Jason Senne filed suit over the practice after he received a $20 parking ticket in 2010 for illegally parking his car overnight in the Chicago suburb of Palatine, Ill.
Senne’s name, address, driver’s license number, date of birth, height and weight appeared on the ticket, which had been placed on his windshield in full public view.
The ticket also doubled as an envelope to send payment of the fine, which would have displayed his personal information the exterior of the envelope when mailed.
Senne’s complaint alleged that Palatine’s ticketing policy illegally disclosed personal information, in violation of the Driver’s Privacy Protection Act (DPPA).
But a federal judge found that an exception for law enforcement protected the village’s actions, and a divided three-judge panel of the 7th Circuit panel affirmed last year.
After to agreeing to rehear the case en banc, however, the full federal appeals court decided Monday that “that the parking ticket at issue here did constitute a disclosure regulated by the DPPA.”

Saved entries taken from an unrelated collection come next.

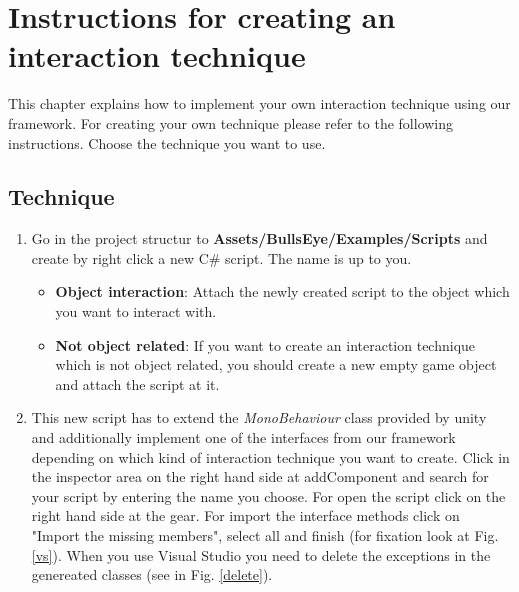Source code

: \documentclass[../../Instructions_Framework]{subfiles}
\begin{document}
\chapter{Instructions for creating an interaction technique}
\label{technique}

This chapter explains how to implement your own interaction technique using our framework. For creating your own technique please refer to the following instructions. Choose the technique you want to use.

\section{Technique}
\begin{enumerate}
	\item Go in the project structur to \textbf{Assets/BullsEye/Examples/Scripts} and create by right click a new C\# script. The name is up to you.
	\begin{itemize}
		\item \textbf{Object interaction}: Attach the newly created script to the object which you want to interact with.
		\item \textbf{Not object related}: If you want to create an interaction technique which is not object related, you should create a new empty game object and attach the script at it.
	\end{itemize}
	\item This new script has to extend the \textit{MonoBehaviour} class provided by unity and additionally implement one of the interfaces from our framework depending on which kind of interaction technique you want to create. Click in the inspector area on the right hand side at addComponent and search for your script by entering the name you choose. For open the script click on the right hand side at the gear. For import the interface methods click on "Import the missing members", select all and finish (for fixation look at Fig. \ref{vs}). When you use Visual Studio you need to delete the exceptions in the genereated classes (see in Fig. \ref{delete}).
	\newpage
	

\end{enumerate}
\end{document}

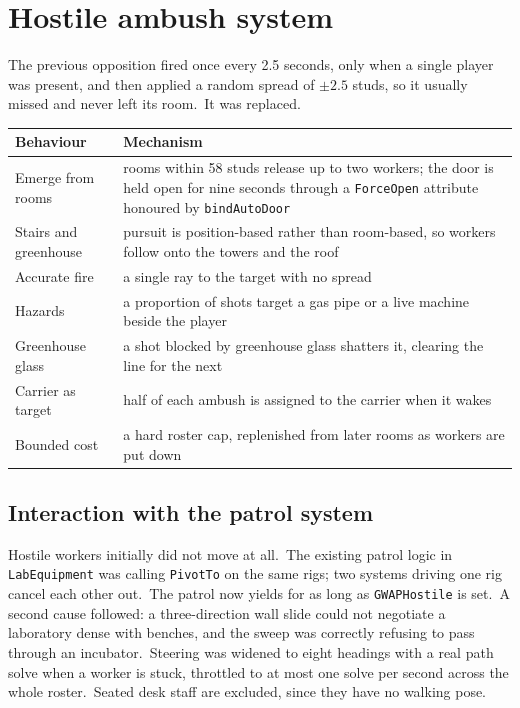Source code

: \section{Hostile ambush system}
The previous opposition fired once every 2.5 seconds, only when a single player
was present, and then applied a random spread of $\pm2.5$ studs, so it usually
missed and never left its room.\ It was replaced.\

\begin{center}
\begin{tabular}{@{}p{}p{}@{}}
\toprule
\textbf{Behaviour} & \textbf{Mechanism} \\
\midrule
Emerge from rooms & rooms within 58 studs release up to two workers; the door is held open for nine seconds through a \texttt{ForceOpen} attribute honoured by \texttt{bindAutoDoor} \\
Stairs and greenhouse & pursuit is position-based rather than room-based, so workers follow onto the towers and the roof \\
Accurate fire & a single ray to the target with no spread \\
Hazards & a proportion of shots target a gas pipe or a live machine beside the player \\
Greenhouse glass & a shot blocked by greenhouse glass shatters it, clearing the line for the next \\
Carrier as target & half of each ambush is assigned to the carrier when it wakes \\
Bounded cost & a hard roster cap, replenished from later rooms as workers are put down \\
\bottomrule
\end{tabular}
\end{center}

\subsection{Interaction with the patrol system}
Hostile workers initially did not move at all.\ The existing patrol logic in
\texttt{LabEquipment} was calling \texttt{PivotTo} on the same rigs; two systems
driving one rig cancel each other out.\ The patrol now yields for as long as
\texttt{GWAPHostile} is set.\ A second cause followed: a three-direction wall
slide could not negotiate a laboratory dense with benches, and the sweep was
correctly refusing to pass through an incubator.\ Steering was widened to eight
headings with a real path solve when a worker is stuck, throttled to at most one
solve per second across the whole roster.\ Seated desk staff are excluded, since
they have no walking pose.\

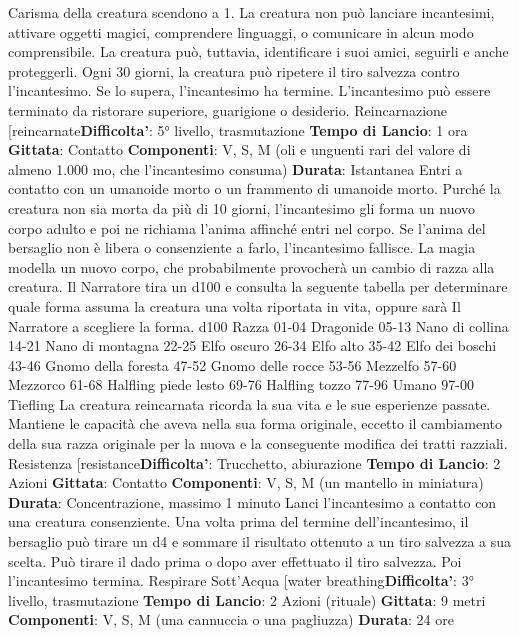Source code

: \begin{multicols}{2}
Carisma della creatura scendono a 1. La creatura non
può lanciare incantesimi, attivare oggetti magici,
comprendere linguaggi, o comunicare in alcun modo
comprensibile. La creatura può, tuttavia, identificare i
suoi amici, seguirli e anche proteggerli.
Ogni 30 giorni, la creatura può ripetere il tiro salvezza
contro l’incantesimo. Se lo supera, l’incantesimo ha
termine.
L’incantesimo può essere terminato da ristorare
superiore, guarigione o desiderio.
Reincarnazione
[reincarnate\textbf{Difficolta'}:
5° livello, trasmutazione
\textbf{Tempo di Lancio}: 1 ora
\textbf{Gittata}: Contatto
\textbf{Componenti}: V, S, M (oli e unguenti rari del valore di
almeno 1.000 mo, che l’incantesimo consuma)
\textbf{Durata}: Istantanea
Entri a contatto con un umanoide morto o un frammento
di umanoide morto. Purché la creatura non sia morta da
più di 10 giorni, l’incantesimo gli forma un nuovo corpo
adulto e poi ne richiama l’anima affinché entri nel corpo.
Se l’anima del bersaglio non è libera o consenziente a
farlo, l’incantesimo fallisce.
La magia modella un nuovo corpo, che probabilmente
provocherà un cambio di razza alla creatura. Il Narratore tira
un d100 e consulta la seguente tabella per determinare
quale forma assuma la creatura una volta riportata in
vita, oppure sarà Il Narratore a scegliere la forma.
d100 Razza
01-04 Dragonide
05-13 Nano di collina
14-21 Nano di montagna
22-25 Elfo oscuro
26-34 Elfo alto
35-42 Elfo dei boschi
43-46 Gnomo della foresta
47-52 Gnomo delle rocce
53-56 Mezzelfo
57-60 Mezzorco
61-68 Halfling piede lesto
69-76 Halfling tozzo
77-96 Umano
97-00 Tiefling
La creatura reincarnata ricorda la sua vita e le sue
esperienze passate. Mantiene le capacità che aveva
nella sua forma originale, eccetto il cambiamento della
sua razza originale per la nuova e la conseguente
modifica dei tratti razziali.
Resistenza
[resistance\textbf{Difficolta'}:
Trucchetto, abiurazione
\textbf{Tempo di Lancio}: 2 Azioni
\textbf{Gittata}: Contatto
\textbf{Componenti}: V, S, M (un mantello in miniatura)
\textbf{Durata}: Concentrazione, massimo 1 minuto
Lanci l’incantesimo a contatto con una creatura
consenziente. Una volta prima del termine
dell’incantesimo, il bersaglio può tirare un d4 e
sommare il risultato ottenuto a un tiro salvezza a sua
scelta. Può tirare il dado prima o dopo aver effettuato il
tiro salvezza. Poi l’incantesimo termina.
Respirare Sott’Acqua
[water breathing\textbf{Difficolta'}:
3° livello, trasmutazione
\textbf{Tempo di Lancio}: 2 Azioni (rituale)
\textbf{Gittata}: 9 metri
\textbf{Componenti}: V, S, M (una cannuccia o una pagliuzza)
\textbf{Durata}: 24 ore

\end{multicols}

Judge Kenneth Ripple, who authored an impassioned dissent against the original panel decision last year, wrote for a seven-judge majority this time.
“The action alleged here, placing the information on the windshield of the vehicle in plain view on a public way, is certainly sufficient to come within the activity regulated by the statute regardless of whether another person viewed the information or whether law enforcement intended it to be viewed only by Mr. Senne himself,” Ripple wrote. “The real effect of the placement of the ticket was to make available Mr. Senne’s motor vehicle record to any passer-by. This sort of publication is certainly forbidden by the statute.”
Congress enacted the DPPA after actress Rebecca Schaeffer was killed by a stalker who found her home address through the California Department of Motor Vehicles.
“Specifically, it is clear that safety and security concerns associated with excessive disclosures of personal information held by the state in motor vehicle records were the primary issue to be remedied by the legislation,” Ripple wrote.
While the act provides an exception for law-enforcement uses, “it is not at all clear that either of the statutory exceptions at issue implicated the release of all of this information,” the majority added. “With respect to some of that information, it is difficult to conceive, even on a theoretical level, how such information could play a role in the excepted law enforcement purposes.”
Rather, the release of confidential information posed a threat to residents, according to the decision.
“For example, an individual seeking to stalk or rape can go down a street where overnight parking is banned and collect the home address and personal information of women whose vehicles have been tagged,” Ripple wrote. “He can ascertain the name, exact address including the apartment number and even other information such as sex, age, height and weight pertinent to his nefarious intent.”
Personal information is also an easy target for identity thieves, the opinion states.
“With these principles in mind, we hold that the village’s placement of protected personal information in view of the public constituted a disclosure regulated by the statute, regardless of whether Mr. Senne can establish that anyone actually viewed it,” Ripple wrote.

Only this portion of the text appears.